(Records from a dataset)
[Start of section]

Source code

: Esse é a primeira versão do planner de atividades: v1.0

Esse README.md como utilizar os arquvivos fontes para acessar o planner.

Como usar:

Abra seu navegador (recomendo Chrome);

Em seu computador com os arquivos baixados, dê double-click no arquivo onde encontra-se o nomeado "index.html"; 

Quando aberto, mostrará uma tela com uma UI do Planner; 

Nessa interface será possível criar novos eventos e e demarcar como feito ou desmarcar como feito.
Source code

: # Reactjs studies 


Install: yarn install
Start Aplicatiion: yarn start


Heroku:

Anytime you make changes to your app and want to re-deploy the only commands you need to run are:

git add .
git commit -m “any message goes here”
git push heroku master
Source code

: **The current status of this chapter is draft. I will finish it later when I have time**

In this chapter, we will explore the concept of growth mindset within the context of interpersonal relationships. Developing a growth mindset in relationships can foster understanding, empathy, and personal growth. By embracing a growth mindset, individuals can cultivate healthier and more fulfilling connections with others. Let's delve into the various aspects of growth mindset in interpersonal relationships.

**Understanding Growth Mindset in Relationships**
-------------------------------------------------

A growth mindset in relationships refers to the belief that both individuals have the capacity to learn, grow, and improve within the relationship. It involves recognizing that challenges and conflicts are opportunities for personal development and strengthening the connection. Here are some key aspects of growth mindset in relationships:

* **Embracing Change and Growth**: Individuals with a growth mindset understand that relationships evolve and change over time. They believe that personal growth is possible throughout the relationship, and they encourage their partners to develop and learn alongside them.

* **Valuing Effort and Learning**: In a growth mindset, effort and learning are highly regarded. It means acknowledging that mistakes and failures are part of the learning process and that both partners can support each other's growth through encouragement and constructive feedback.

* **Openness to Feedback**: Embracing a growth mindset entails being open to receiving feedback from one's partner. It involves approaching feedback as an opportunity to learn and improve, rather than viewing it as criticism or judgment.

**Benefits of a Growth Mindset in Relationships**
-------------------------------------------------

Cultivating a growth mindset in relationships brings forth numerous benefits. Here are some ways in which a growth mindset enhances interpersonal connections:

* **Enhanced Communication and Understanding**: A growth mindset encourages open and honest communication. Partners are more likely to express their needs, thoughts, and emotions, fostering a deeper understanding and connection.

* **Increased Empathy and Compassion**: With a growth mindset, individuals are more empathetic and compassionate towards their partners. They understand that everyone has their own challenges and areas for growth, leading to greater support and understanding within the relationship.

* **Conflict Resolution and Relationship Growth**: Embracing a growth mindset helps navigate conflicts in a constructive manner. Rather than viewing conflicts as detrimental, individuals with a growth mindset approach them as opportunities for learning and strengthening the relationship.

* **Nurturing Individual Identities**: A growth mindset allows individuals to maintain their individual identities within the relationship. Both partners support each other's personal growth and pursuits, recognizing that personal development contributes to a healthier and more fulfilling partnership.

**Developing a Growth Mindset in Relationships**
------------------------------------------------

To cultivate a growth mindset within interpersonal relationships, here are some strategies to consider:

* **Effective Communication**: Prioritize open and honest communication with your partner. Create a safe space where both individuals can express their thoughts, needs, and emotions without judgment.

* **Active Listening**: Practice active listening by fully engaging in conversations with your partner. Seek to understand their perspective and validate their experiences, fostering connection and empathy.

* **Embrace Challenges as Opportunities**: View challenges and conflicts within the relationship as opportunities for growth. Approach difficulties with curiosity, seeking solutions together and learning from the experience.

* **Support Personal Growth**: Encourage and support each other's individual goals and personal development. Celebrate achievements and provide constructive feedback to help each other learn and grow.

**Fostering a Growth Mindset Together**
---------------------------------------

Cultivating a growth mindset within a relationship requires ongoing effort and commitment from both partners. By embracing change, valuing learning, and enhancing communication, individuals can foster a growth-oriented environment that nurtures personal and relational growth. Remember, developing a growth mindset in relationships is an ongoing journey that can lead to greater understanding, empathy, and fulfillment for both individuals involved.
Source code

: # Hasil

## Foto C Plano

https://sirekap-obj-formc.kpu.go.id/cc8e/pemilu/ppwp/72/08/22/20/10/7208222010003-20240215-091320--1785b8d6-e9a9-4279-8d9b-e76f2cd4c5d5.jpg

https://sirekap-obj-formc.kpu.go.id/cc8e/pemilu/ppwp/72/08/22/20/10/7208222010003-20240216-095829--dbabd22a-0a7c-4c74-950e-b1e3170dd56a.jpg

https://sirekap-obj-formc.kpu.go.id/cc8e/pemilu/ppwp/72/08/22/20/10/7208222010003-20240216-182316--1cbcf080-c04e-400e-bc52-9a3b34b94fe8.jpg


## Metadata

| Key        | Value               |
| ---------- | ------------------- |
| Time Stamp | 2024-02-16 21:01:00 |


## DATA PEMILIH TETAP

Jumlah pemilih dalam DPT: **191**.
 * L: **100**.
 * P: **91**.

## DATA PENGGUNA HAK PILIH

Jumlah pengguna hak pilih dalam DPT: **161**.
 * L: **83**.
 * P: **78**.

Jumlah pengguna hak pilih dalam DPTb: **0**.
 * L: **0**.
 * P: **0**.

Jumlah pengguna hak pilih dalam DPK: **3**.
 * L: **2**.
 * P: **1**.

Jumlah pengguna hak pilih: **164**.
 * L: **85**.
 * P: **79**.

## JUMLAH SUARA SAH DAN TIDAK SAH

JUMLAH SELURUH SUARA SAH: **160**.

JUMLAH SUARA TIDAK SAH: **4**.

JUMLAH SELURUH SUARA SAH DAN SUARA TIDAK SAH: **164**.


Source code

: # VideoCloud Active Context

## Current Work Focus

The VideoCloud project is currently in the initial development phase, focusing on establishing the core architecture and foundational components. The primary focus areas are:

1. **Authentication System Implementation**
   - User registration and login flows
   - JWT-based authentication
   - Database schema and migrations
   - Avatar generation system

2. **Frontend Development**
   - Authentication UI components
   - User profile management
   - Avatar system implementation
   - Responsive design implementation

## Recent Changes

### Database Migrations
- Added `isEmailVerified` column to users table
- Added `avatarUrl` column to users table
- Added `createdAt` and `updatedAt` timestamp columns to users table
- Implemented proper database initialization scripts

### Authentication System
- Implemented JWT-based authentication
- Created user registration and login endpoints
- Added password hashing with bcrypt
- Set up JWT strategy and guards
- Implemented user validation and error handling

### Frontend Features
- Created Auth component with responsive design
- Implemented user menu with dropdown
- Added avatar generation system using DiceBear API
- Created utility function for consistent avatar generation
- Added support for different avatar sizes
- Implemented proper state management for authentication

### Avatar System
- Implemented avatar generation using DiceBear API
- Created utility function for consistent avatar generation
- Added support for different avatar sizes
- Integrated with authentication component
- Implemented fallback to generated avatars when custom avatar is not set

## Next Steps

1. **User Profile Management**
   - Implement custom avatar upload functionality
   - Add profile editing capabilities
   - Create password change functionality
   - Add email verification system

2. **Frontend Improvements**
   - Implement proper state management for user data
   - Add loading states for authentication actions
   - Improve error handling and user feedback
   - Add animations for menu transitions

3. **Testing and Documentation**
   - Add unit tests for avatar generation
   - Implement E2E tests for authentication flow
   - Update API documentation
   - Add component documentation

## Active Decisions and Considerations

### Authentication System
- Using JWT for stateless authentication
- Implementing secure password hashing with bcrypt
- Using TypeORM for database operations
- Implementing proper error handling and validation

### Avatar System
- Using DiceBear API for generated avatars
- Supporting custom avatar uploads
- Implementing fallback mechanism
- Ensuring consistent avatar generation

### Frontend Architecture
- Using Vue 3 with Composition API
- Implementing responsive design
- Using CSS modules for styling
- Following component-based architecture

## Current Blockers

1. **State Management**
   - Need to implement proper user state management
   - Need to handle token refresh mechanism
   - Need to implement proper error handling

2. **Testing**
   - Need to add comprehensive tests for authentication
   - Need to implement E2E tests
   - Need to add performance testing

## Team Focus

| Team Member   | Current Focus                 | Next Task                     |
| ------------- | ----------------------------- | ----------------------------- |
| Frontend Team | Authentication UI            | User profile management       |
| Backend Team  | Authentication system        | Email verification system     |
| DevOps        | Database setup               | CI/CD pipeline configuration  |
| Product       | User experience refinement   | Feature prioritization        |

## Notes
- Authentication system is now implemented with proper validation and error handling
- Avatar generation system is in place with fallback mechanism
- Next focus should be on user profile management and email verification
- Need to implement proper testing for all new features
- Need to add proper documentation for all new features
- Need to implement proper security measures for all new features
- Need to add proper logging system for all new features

[End of section]

All lines above from the one with "- Implemented user menu with dropdown" to the one with "## Active Decisions and Considerations", inclusive, should be copied exactly, and no other lines.

- Implemented user menu with dropdown
- Added avatar generation system using DiceBear API
- Created utility function for consistent avatar generation
- Added support for different avatar sizes
- Implemented proper state management for authentication

### Avatar System
- Implemented avatar generation using DiceBear API
- Created utility function for consistent avatar generation
- Added support for different avatar sizes
- Integrated with authentication component
- Implemented fallback to generated avatars when custom avatar is not set

## Next Steps

1. **User Profile Management**
   - Implement custom avatar upload functionality
   - Add profile editing capabilities
   - Create password change functionality
   - Add email verification system

2. **Frontend Improvements**
   - Implement proper state management for user data
   - Add loading states for authentication actions
   - Improve error handling and user feedback
   - Add animations for menu transitions

3. **Testing and Documentation**
   - Add unit tests for avatar generation
   - Implement E2E tests for authentication flow
   - Update API documentation
   - Add component documentation

## Active Decisions and Considerations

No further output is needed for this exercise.